▸ The data:
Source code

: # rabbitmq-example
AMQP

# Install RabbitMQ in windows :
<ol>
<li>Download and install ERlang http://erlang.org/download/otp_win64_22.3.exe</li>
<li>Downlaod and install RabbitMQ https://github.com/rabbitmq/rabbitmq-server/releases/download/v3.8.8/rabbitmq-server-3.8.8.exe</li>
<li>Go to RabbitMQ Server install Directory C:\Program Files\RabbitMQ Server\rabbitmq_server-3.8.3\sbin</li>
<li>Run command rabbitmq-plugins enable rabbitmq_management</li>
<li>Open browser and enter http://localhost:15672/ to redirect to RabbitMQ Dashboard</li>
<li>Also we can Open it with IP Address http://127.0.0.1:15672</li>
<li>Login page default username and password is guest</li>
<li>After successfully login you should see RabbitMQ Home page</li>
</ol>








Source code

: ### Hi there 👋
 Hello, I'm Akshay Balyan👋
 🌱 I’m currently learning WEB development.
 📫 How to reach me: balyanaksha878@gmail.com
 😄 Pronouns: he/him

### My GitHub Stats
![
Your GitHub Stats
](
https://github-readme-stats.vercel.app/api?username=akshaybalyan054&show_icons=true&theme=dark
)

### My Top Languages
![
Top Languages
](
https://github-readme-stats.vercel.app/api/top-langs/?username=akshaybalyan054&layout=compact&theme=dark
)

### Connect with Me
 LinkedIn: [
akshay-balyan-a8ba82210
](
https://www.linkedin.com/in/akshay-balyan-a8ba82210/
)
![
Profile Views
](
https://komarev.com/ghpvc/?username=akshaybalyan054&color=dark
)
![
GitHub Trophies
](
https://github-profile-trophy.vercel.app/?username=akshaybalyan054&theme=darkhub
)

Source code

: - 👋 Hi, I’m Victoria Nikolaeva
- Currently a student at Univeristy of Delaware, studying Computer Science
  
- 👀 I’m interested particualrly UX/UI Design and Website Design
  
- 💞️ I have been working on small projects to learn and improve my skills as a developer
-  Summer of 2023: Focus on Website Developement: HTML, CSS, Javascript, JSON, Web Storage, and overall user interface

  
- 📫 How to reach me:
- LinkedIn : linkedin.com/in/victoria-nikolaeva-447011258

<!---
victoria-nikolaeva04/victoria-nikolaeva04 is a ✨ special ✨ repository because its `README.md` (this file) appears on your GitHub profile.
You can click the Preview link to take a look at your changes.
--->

==

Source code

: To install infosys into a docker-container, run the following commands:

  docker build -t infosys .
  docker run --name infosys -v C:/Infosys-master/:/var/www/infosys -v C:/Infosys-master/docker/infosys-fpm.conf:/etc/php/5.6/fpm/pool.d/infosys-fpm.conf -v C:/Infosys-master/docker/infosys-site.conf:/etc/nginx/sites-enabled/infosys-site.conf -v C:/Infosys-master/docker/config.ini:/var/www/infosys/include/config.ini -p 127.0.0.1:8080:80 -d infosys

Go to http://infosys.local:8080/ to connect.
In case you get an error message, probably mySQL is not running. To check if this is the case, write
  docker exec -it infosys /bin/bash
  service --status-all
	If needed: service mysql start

--

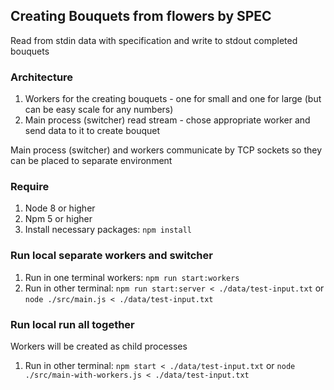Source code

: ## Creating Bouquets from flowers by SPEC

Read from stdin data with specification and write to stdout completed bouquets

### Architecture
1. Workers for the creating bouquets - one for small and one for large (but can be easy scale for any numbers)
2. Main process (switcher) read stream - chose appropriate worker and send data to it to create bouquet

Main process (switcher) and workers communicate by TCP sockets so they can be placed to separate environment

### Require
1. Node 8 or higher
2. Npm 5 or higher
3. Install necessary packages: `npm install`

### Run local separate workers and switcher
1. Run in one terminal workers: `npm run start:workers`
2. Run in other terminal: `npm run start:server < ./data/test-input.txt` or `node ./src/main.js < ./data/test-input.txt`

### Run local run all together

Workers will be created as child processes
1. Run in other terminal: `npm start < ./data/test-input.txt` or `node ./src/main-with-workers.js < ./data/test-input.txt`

▸ Exercise objective: Answer with one number, namely how many lines of the material hold the string "input".

▸ The answer: 2